Ryan was prescribed stimulant medication for ADHD (Ritalin, 30 milligrams to be taken twice per day). Initially, he took his first dose at home before breakfast and took the second dose at school before lunch, however, Ryan’s parents reported to the school that they often forgot to “make him take his pills” so they agreed to let the school nurse dispense the medication. Ryan’s teacher reported minor improvements in his classroom behavior since he started taking his medication at school approximately two months ago. Improvements were noted in fewer discipline referrals to the office (ODR’s) from 5 per week to 2 per week (compared to the average class rate of 0.2 per week); more in-class assignments completed (4 per day compared to his previous rate of 0.5 per day and class average of 6 per day).

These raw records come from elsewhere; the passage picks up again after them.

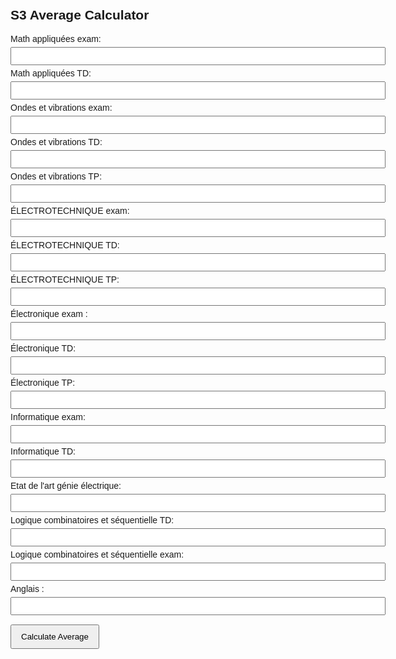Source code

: <!DOCTYPE html>
<html lang="en">
<head>
  <meta charset="UTF-8" />
  <meta name="viewport" content="width=device-width, initial-scale=1.0"/>
  <title>S3 Average Calculator</title>
  <style>
    body { font-family: Arial; max-width: 600px; margin: auto; padding: 20px; }
    input { margin: 5px 0; padding: 5px; width: 100%; }
    button { padding: 10px 15px; margin-top: 10px; }
    .result { margin-top: 20px; font-size: 1.2em; font-weight: bold; }
  </style>
</head>
<body>
  <h2>S3 Average Calculator</h2>
  <form id="notesForm">
    <label>Math appliquées exam:</label><input type="number" step="0.01" id="a" required />
    <label>Math appliquées TD:</label><input type="number" step="0.01" id="b" required />
    <label>Ondes et vibrations  exam:</label><input type="number" step="0.01" id="c" required />
    <label>Ondes et vibrations TD:</label><input type="number" step="0.01" id="d" required />
    <label>Ondes et vibrations TP:</label><input type="number" step="0.01" id="e" required />
    <label>ÉLECTROTECHNIQUE exam:</label><input type="number" step="0.01" id="f" required />
    <label>ÉLECTROTECHNIQUE TD:</label><input type="number" step="0.01" id="g" required />
    <label>ÉLECTROTECHNIQUE TP:</label><input type="number" step="0.01" id="h" required />
    <label>Électronique exam :</label><input type="number" step="0.01" id="i" required />
    <label>Électronique TD:</label><input type="number" step="0.01" id="j" required />
    <label>Électronique TP:</label><input type="number" step="0.01" id="k" required />
    <label>Informatique exam:</label><input type="number" step="0.01" id="l" required />
    <label>Informatique TD:</label><input type="number" step="0.01" id="m" required />
    <label>Etat de l'art génie électrique:</label><input type="number" step="0.01" id="n" required />
    <label>Logique combinatoires et séquentielle  TD:</label><input type="number" step="0.01" id="o" required />
    <label>Logique combinatoires et séquentielle  exam:</label><input type="number" step="0.01" id="p" required />
      <label>Anglais :</label><input type="number" step="0.01" id="q" required />
    <button type="submit">Calculate Average</button>
  </form>
  <div class="result" id="result"></div>

  <script>
    const myInput = document.getElementById('a');
    myInput.addEventListener('input', (event) => {
      console.log('Input value changed:', event.target.value);
      // Perform actions based on the new value
    });
    document.getElementById("notesForm").onsubmit = function(e) {
      e.preventDefault();
      const v = id => parseFloat(document.getElementById(id).value) || 0;
      const moyenne = (
        ((v("a")*0.6 + v("b")*0.4)*3 +
         (v("c")*0.6 + v("d")*0.2 + v("e")*0.2)*3 +
         (v("f")*0.6 + v("g")*0.4)*2  + 
         (v("i")*0.6 + v("j")*0.4 )*2 +
         (v("l")*0.6 + v("m")*0.4)*2  +
         (v("p")*0.6 + v("o")*0.4)*3  +
         v("q") + v("n") + v("h") + v("k")
        ) / 19
      ).toFixed(2);
      document.getElementById("result").innerText = "Your  average is: " + moyenne;
    };
  </script>
</body>
</html>
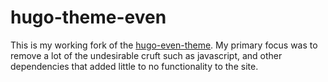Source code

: # hugo-theme-even

This is my working fork of the [hugo-even-theme](https://github.com/olOwOlo/hugo-theme-even). My primary focus was to remove a lot of the undesirable cruft such as javascript, and other dependencies that added little to no functionality to the site.
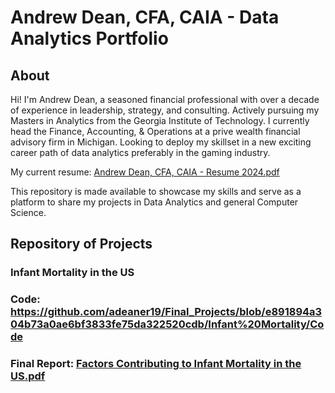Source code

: # Andrew Dean, CFA, CAIA - Data Analytics Portfolio

## About
Hi! I'm Andrew Dean, a seasoned financial professional with over a decade of experience in leadership, strategy, and consulting. Actively pursuing my Masters in Analytics from the Georgia Institute of Technology. I currently head the Finance, Accounting, & Operations at a prive wealth financial advisory firm in Michigan. Looking to deploy my skillset in a new exciting career path of data analytics preferably in the gaming industry.

My current resume: [Andrew Dean, CFA, CAIA - Resume 2024.pdf](https://github.com/adeaner19/Final_Projects/files/15283622/Andrew.Dean.CFA.CAIA.-.Resume.2024.pdf)



This repository is made available to showcase my skills and serve as a platform to share my projects in Data Analytics and general Computer Science.

## Repository of Projects


### Infant Mortality in the US
### Code: https://github.com/adeaner19/Final_Projects/blob/e891894a304b73a0ae6bf3833fe75da322520cdb/Infant%20Mortality/Code
### Final Report: [Factors Contributing to Infant Mortality in the US.pdf](https://github.com/adeaner19/Final_Projects/files/15283664/Factors.Contributing.to.Infant.Mortality.in.the.US.pdf)
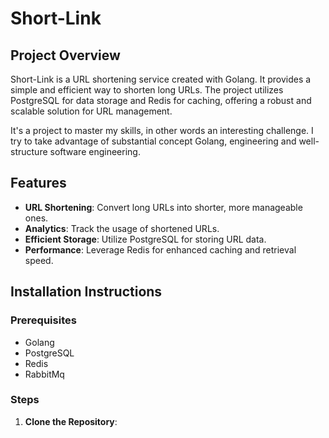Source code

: # Short-Link

## Project Overview
Short-Link is a URL shortening service created with Golang. It provides a simple and efficient way to shorten long URLs. The project utilizes PostgreSQL for data storage and Redis for caching, offering a robust and scalable solution for URL management.

It's a project to master my skills, in other words an interesting challenge. 
I try to take advantage of substantial concept Golang, engineering and well-structure software engineering.

## Features
- **URL Shortening**: Convert long URLs into shorter, more manageable ones.
- **Analytics**: Track the usage of shortened URLs.
- **Efficient Storage**: Utilize PostgreSQL for storing URL data.
- **Performance**: Leverage Redis for enhanced caching and retrieval speed.

## Installation Instructions

### Prerequisites
- Golang
- PostgreSQL
- Redis
- RabbitMq

### Steps
1. **Clone the Repository**:
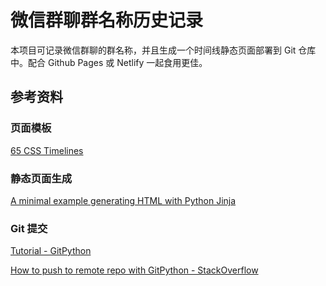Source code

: # 微信群聊群名称历史记录

本项目可记录微信群聊的群名称，并且生成一个时间线静态页面部署到 Git 仓库中。配合 Github Pages 或 Netlify 一起食用更佳。

## 参考资料

### 页面模板

[65 CSS Timelines](https://freefrontend.com/css-timelines/)

### 静态页面生成

[A minimal example generating HTML with Python Jinja](https://code-maven.com/minimal-example-generating-html-with-python-jinja)

### Git 提交

[Tutorial - GitPython](https://gitpython.readthedocs.io/en/stable/tutorial.html)

[How to push to remote repo with GitPython - StackOverflow](https://stackoverflow.com/questions/41429525/how-to-push-to-remote-repo-with-gitpython)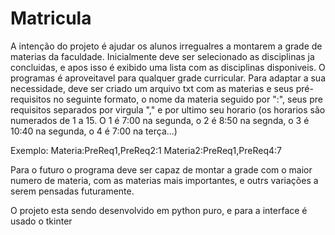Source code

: # Matricula
A intenção do projeto é ajudar os alunos irregualres a montarem a grade de materias da faculdade. Inicialmente deve ser selecionado as disciplinas ja concluidas, e apos isso é exibido uma lista com as disciplinas disponiveis. O programas é aproveitavel para qualquer grade curricular. 
Para adaptar a sua necessidade, deve ser criado um arquivo txt com as materias e seus pré-requisitos no seguinte formato, o nome da materia seguido por ":", seus pre requisitos separados por virgula "," e por ultimo seu horario (os horarios são numerados de 1 a 15. O 1 é 7:00 na segunda, o 2 é 8:50 na segnda, o 3 é 10:40 na segunda, o 4 é 7:00 na terça...)

Exemplo:
Materia:PreReq1,PreReq2:1
Materia2:PreReq1,PreReq4:7

Para o futuro o programa deve ser capaz de montar a grade com o maior numero de materia, com as materias mais importantes, e outrs variações a serem pensadas futuramente.


O projeto esta sendo desenvolvido em python puro, e para a interface é usado o tkinter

The school psychologist interviewed the classroom teacher, Mrs. Brown, who expressed several concerns about Ryan’s behavior at school. Mrs. Brown was concerned because believed that school work is not difficult for Ryan but that without doing his work eventually Ryan would fall behind in school due to lack of practice with certain skills. Failure to complete his work did not seem to occur during any specific subject or type of task. She indicated that she thought Ryan was bright, but that he was not interested in school and is easily frustrated and bored. Mrs. Brown indicated that Ryan’s refusal to do work, particularly when accompanied by arguing, is her primary concern. According to his teacher, he has not become physical with her or other adults in the school, but that reportedly he has hit his mother. Mrs. Brown is also concerned with Ryan’s interactions with peers. She reports that he is often rude and frequently initiates physical contact with peers, in the hallways or when he is wandering in the classroom instead of doing his work.

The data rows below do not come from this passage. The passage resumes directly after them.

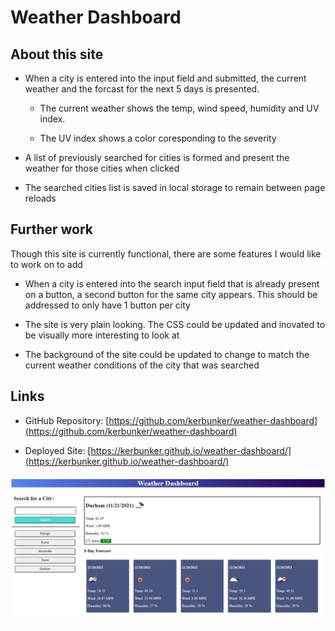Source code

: # Weather Dashboard

## About this site

 * When a city is entered into the input field and submitted, the current weather and the forcast for the next 5 days is presented. 

    * The current weather shows the temp, wind speed, humidity and UV index.

    * The UV index shows a color coresponding to the severity

 * A list of previously searched for cities is formed and present the weather for those cities when clicked

 * The searched cities list is saved in local storage to remain between page reloads

## Further work

Though this site is currently functional, there are some features I would like to work on to add

 * When a city is entered into the search input field that is already present on a button, a second button for the same city appears. This should be addressed to only have 1 button per city

 * The site is very plain looking. The CSS could be updated and inovated to be visually more interesting to look at

 * The background of the site could be updated to change to match the current weather conditions of the city that was searched

## Links

* GitHub Repository: [https://github.com/kerbunker/weather-dashboard](https://github.com/kerbunker/weather-dashboard)

* Deployed Site: [https://kerbunker.github.io/weather-dashboard/](https://kerbunker.github.io/weather-dashboard/)

![weather dashboard with the current weather for Durham](./assets/images/site-screenshot.PNG)
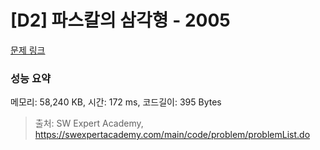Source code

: # [D2] 파스칼의 삼각형 - 2005 

[문제 링크](https://swexpertacademy.com/main/code/problem/problemDetail.do?contestProbId=AV5P0-h6Ak4DFAUq) 

### 성능 요약

메모리: 58,240 KB, 시간: 172 ms, 코드길이: 395 Bytes



> 출처: SW Expert Academy, https://swexpertacademy.com/main/code/problem/problemList.do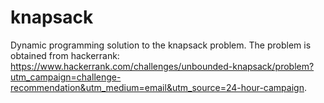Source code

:# knapsack
Dynamic programming solution to the knapsack problem. The problem is obtained from hackerrank: 
https://www.hackerrank.com/challenges/unbounded-knapsack/problem?utm_campaign=challenge-recommendation&utm_medium=email&utm_source=24-hour-campaign.
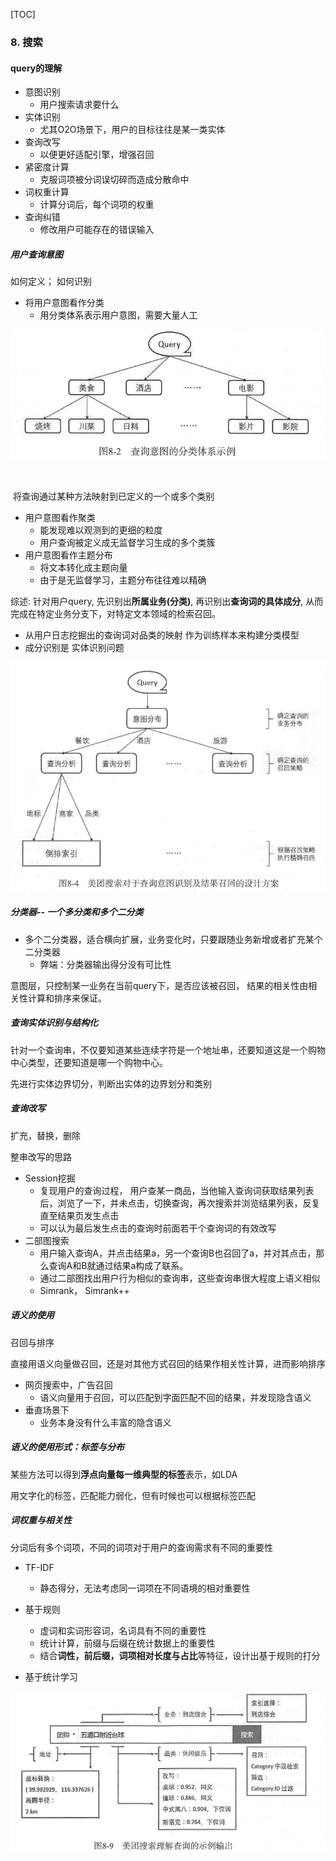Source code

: [TOC]

### 8. 搜索

#### query的理解

* 意图识别
  * 用户搜索请求要什么
* 实体识别
  * 尤其O2O场景下，用户的目标往往是某一类实体
* 查询改写
  * 以便更好适配引擎，增强召回
* 紧密度计算
  * 克服词项被分词误切碎而造成分散命中
* 词权重计算
  * 计算分词后，每个词项的权重
* 查询纠错
  * 修改用户可能存在的错误输入

##### 用户查询意图

如何定义； 如何识别

* 将用户意图看作分类
  * 用分类体系表示用户意图，需要大量人工

![image-20200529174605311](美团机器学习实战阅读笔记.assets/image-20200529174605311.png)

​       

​	将查询通过某种方法映射到已定义的一个或多个类别

* 用户意图看作聚类
  * 能发现难以观测到的更细的粒度
  * 用户查询被定义成无监督学习生成的多个类簇
* 用户意图看作主题分布
  * 将文本转化成主题向量
  * 由于是无监督学习，主题分布往往难以精确

综述: 针对用户query, 先识别出**所属业务(分类)**, 再识别出**查询词的具体成分**, 从而完成在特定业务分支下，对特定文本领域的检索召回。

* 从用户日志挖掘出的查询词对品类的映射 作为训练样本来构建分类模型
* 成分识别是 实体识别问题

![image-20200530090436216](美团机器学习实战阅读笔记.assets/image-20200530090436216.png)


##### 分类器-- 一个多分类和多个二分类

* 多个二分类器，适合横向扩展，业务变化时，只要跟随业务新增或者扩充某个二分类器
  * 弊端：分类器输出得分没有可比性

意图层，只控制某一业务在当前query下，是否应该被召回， 结果的相关性由相关性计算和排序来保证。



##### 查询实体识别与结构化

针对一个查询串，不仅要知道某些连续字符是一个地址串，还要知道这是一个购物中心类型，还要知道是哪一个购物中心。

先进行实体边界切分，判断出实体的边界划分和类别



##### 查询改写

扩充，替换，删除

整串改写的思路 

* Session挖掘
  * 复现用户的查询过程， 用户查某一商品，当他输入查询词获取结果列表后，浏览了一下，并未点击，切换查询，再次搜索并浏览结果列表，反复直至结果页发生点击
  * 可以认为最后发生点击的查询时前面若干个查询词的有效改写
* 二部图搜索
  * 用户输入查询A，并点击结果a，另一个查询B也召回了a，并对其点击，那么查询A和B就通过结果a构成了联系。
  * 通过二部图找出用户行为相似的查询串，这些查询串很大程度上语义相似
  * Simrank， Simrank++

##### 语义的使用

召回与排序

直接用语义向量做召回，还是对其他方式召回的结果作相关性计算，进而影响排序

* 网页搜索中，广告召回
  * 语义向量用于召回，可以匹配到字面匹配不回的结果，并发现隐含语义
* 垂直场景下
  * 业务本身没有什么丰富的隐含语义

##### 语义的使用形式：标签与分布

某些方法可以得到**浮点向量每一维典型的标签**表示，如LDA

用文字化的标签，匹配能力弱化，但有时候也可以根据标签匹配



##### 词权重与相关性

分词后有多个词项，不同的词项对于用户的查询需求有不同的重要性

* TF-IDF 
  * 静态得分，无法考虑同一词项在不同语境的相对重要性
* 基于规则
  * 虚词和实词形容词，名词具有不同的重要性
  * 统计计算，前缀与后缀在统计数据上的重要性
  * 结合**词性，前后缀，词项相对长度与占比**等特征，设计出基于规则的打分

* 基于统计学习



![image-20200530102223882](美团机器学习实战阅读笔记.assets/image-20200530102223882.png)



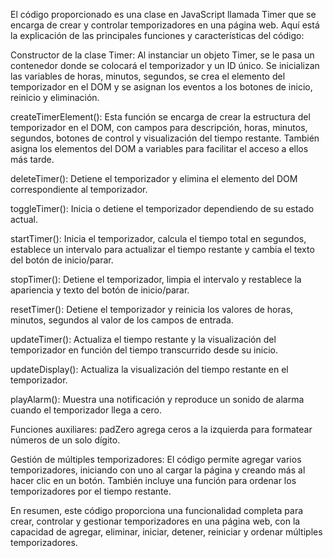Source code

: El código proporcionado es una clase en JavaScript llamada Timer que se encarga de crear y controlar temporizadores en una página web. Aquí está la explicación de las principales funciones y características del código:

Constructor de la clase Timer: Al instanciar un objeto Timer, se le pasa un contenedor donde se colocará el temporizador y un ID único. Se inicializan las variables de horas, minutos, segundos, se crea el elemento del temporizador en el DOM y se asignan los eventos a los botones de inicio, reinicio y eliminación.

createTimerElement(): Esta función se encarga de crear la estructura del temporizador en el DOM, con campos para descripción, horas, minutos, segundos, botones de control y visualización del tiempo restante. También asigna los elementos del DOM a variables para facilitar el acceso a ellos más tarde.

deleteTimer(): Detiene el temporizador y elimina el elemento del DOM correspondiente al temporizador.

toggleTimer(): Inicia o detiene el temporizador dependiendo de su estado actual.

startTimer(): Inicia el temporizador, calcula el tiempo total en segundos, establece un intervalo para actualizar el tiempo restante y cambia el texto del botón de inicio/parar.

stopTimer(): Detiene el temporizador, limpia el intervalo y restablece la apariencia y texto del botón de inicio/parar.

resetTimer(): Detiene el temporizador y reinicia los valores de horas, minutos, segundos al valor de los campos de entrada.

updateTimer(): Actualiza el tiempo restante y la visualización del temporizador en función del tiempo transcurrido desde su inicio.

updateDisplay(): Actualiza la visualización del tiempo restante en el temporizador.

playAlarm(): Muestra una notificación y reproduce un sonido de alarma cuando el temporizador llega a cero.

Funciones auxiliares: padZero agrega ceros a la izquierda para formatear números de un solo dígito.

Gestión de múltiples temporizadores: El código permite agregar varios temporizadores, iniciando con uno al cargar la página y creando más al hacer clic en un botón. También incluye una función para ordenar los temporizadores por el tiempo restante.

En resumen, este código proporciona una funcionalidad completa para crear, controlar y gestionar temporizadores en una página web, con la capacidad de agregar, eliminar, iniciar, detener, reiniciar y ordenar múltiples temporizadores.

To better understand Ryan’s behavior in the classroom, the school psychologist conducted three 15-minute systematic direct observations of three problem behaviors (Negative Noncompliance, Inappropriate peer interactions, and Work avoidance) and one target behavior (Academic Engagement) defined as:


Target Behaviors:

  1. Negative noncompliance. Noncompliance includes not doing what the teacher or parent asks within 10 seconds of the first request. This includes refusing to work on class assignments and following adult directives or commands.
  2. Inappropriate peer interactions. Inappropriate peer interactions include arguing with peers, making mean comments, kicking or touching peers, making rude gestures.
  3. Work avoidance. Work avoidance is defined as not completing school work or only partially completing schoolwork by the due date and time.
  4. Academic engagement. Sitting at desk working on assignment; eyes on text, reading book; eyes on teacher during lecture; working collaboratively with peer on group projects.

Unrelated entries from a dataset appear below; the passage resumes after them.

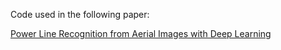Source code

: Code used in the following paper:

[Power Line Recognition from Aerial Images with Deep Learning](https://ieeexplore.ieee.org/abstract/document/8550771)
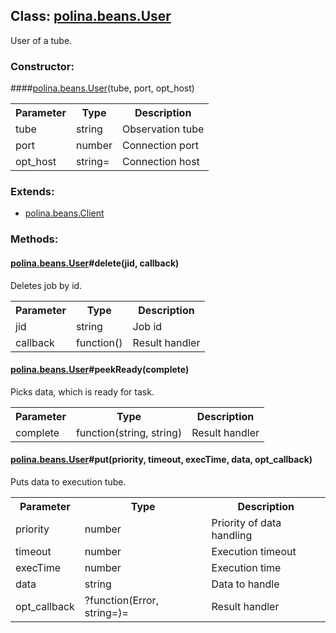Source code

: ## **Class: <a href="https://github.com/LiveTex/Node-Polina/tree/public/docs/Node-Polina/polina/namespaces/polina.beans/polina.beans.User.md">polina.beans.User</a>**

 User of a tube.  


### **Constructor:**
####<a href="https://github.com/LiveTex/Node-Polina/tree/public/docs/Node-Polina/polina/namespaces/polina.beans/polina.beans.User.md">polina.beans.User</a>(tube, port, opt_host)

<table>
  <tr>
    <th>Parameter</th><th>Type</th><th>Description</th>
  </tr>
  
  <tr>
    <td>tube</td><td>string</td><td>Observation tube</td>
  </tr>
  
  <tr>
    <td>port</td><td>number</td><td>Connection port</td>
  </tr>
  
  <tr>
    <td>opt_host</td><td>string=</td><td>Connection host</td>
  </tr>
  
</table>





### **Extends:**

* <a href="https://github.com/LiveTex/Node-Polina/tree/public/docs/Node-Polina/polina/namespaces/polina.beans/polina.beans.Client.md">polina.beans.Client</a>






### **Methods:**



#### <a href="https://github.com/LiveTex/Node-Polina/tree/public/docs/Node-Polina/polina/namespaces/polina.beans/polina.beans.User.md">polina.beans.User</a>#delete(jid, callback)

 Deletes job by id.  



<table>
  <tr>
    <th>Parameter</th><th>Type</th><th>Description</th>
  </tr>
  
  <tr>
    <td>jid</td><td>string</td><td>Job id</td>
  </tr>
  
  <tr>
    <td>callback</td><td>function()</td><td>Result handler</td>
  </tr>
  
</table>





#### <a href="https://github.com/LiveTex/Node-Polina/tree/public/docs/Node-Polina/polina/namespaces/polina.beans/polina.beans.User.md">polina.beans.User</a>#peekReady(complete)

 Picks data, which is ready for task.  



<table>
  <tr>
    <th>Parameter</th><th>Type</th><th>Description</th>
  </tr>
  
  <tr>
    <td>complete</td><td>function(string, string)</td><td>Result handler</td>
  </tr>
  
</table>





#### <a href="https://github.com/LiveTex/Node-Polina/tree/public/docs/Node-Polina/polina/namespaces/polina.beans/polina.beans.User.md">polina.beans.User</a>#put(priority, timeout, execTime, data, opt_callback)

 Puts data to execution tube.  



<table>
  <tr>
    <th>Parameter</th><th>Type</th><th>Description</th>
  </tr>
  
  <tr>
    <td>priority</td><td>number</td><td>Priority of data handling</td>
  </tr>
  
  <tr>
    <td>timeout</td><td>number</td><td>Execution timeout</td>
  </tr>
  
  <tr>
    <td>execTime</td><td>number</td><td>Execution time</td>
  </tr>
  
  <tr>
    <td>data</td><td>string</td><td>Data to handle</td>
  </tr>
  
  <tr>
    <td>opt_callback</td><td>?function(Error, string=)=</td><td>Result handler</td>
  </tr>
  
</table>




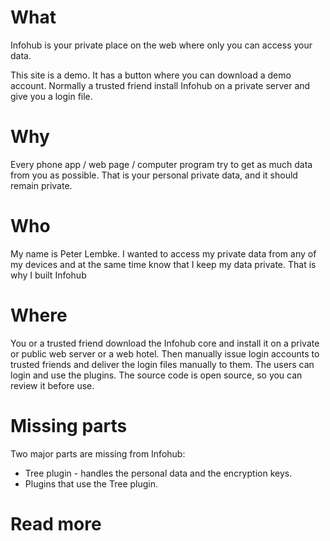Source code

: # What
Infohub is your private place on the web where only you can access your data.

This site is a demo. It has a button where you can download a demo account. Normally a trusted friend install Infohub on a private server and give you a login file.

# Why
Every phone app / web page / computer program try to get as much data from you as possible. That is your personal private data, and it should remain private.

# Who
My name is Peter Lembke. I wanted to access my private data from any of my devices and at the same time know that I keep my data private. That is why I built Infohub 

# Where
You or a trusted friend download the Infohub core and install it on a private or public web server or a web hotel. Then manually issue login accounts to trusted friends and deliver the login files manually to them. The users can login and use the plugins. The source code is open source, so you can review it before use.

# Missing parts
Two major parts are missing from Infohub:

* Tree plugin - handles the personal data and the encryption keys.
* Plugins that use the Tree plugin.

# Read more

The results of the direct observations are as follows. Ryan averaged of 41% of the observed intervals displaying Academic Engagement; 18% of the intervals displaying Negative Noncompliance; 30% of the observed intervals displaying Work Avoidance and 11% of the observed intervals in which he engaged in Inappropriate peer interactions. The school psychologist noted that when Mrs. Brown was able to redirect Ryan back to his work without using a correction, he was more likely to work on the assignment and less likely to escalate to arguing and interacting inappropriately with peers.


The school psychologist also administered a behavior rating scale to Ryan, his parents, and Mrs. Brown. The Behavior Assessment Scale for Children-3rd edition (BASC-3) results indicated that Ryan, his parents, and Mrs. Brown agree that disruptive behaviors such as fighting and arguing are in the Clinically Significant range compared to other 12 year old males. All respondents also indicated that attention, impulsivity, and hyperactivity continue to be a problem for him. Some differences between respondents were noted. Mr. and Mrs. Jones reported that Ryan may often feel sad and worried, while Mrs. Brown’s BASC-3 responses did not indicate concerns in this area. Ryan’s BASC-3 self-report indicated that he feels rejected by peers and that he sometimes engages in stealing and lying.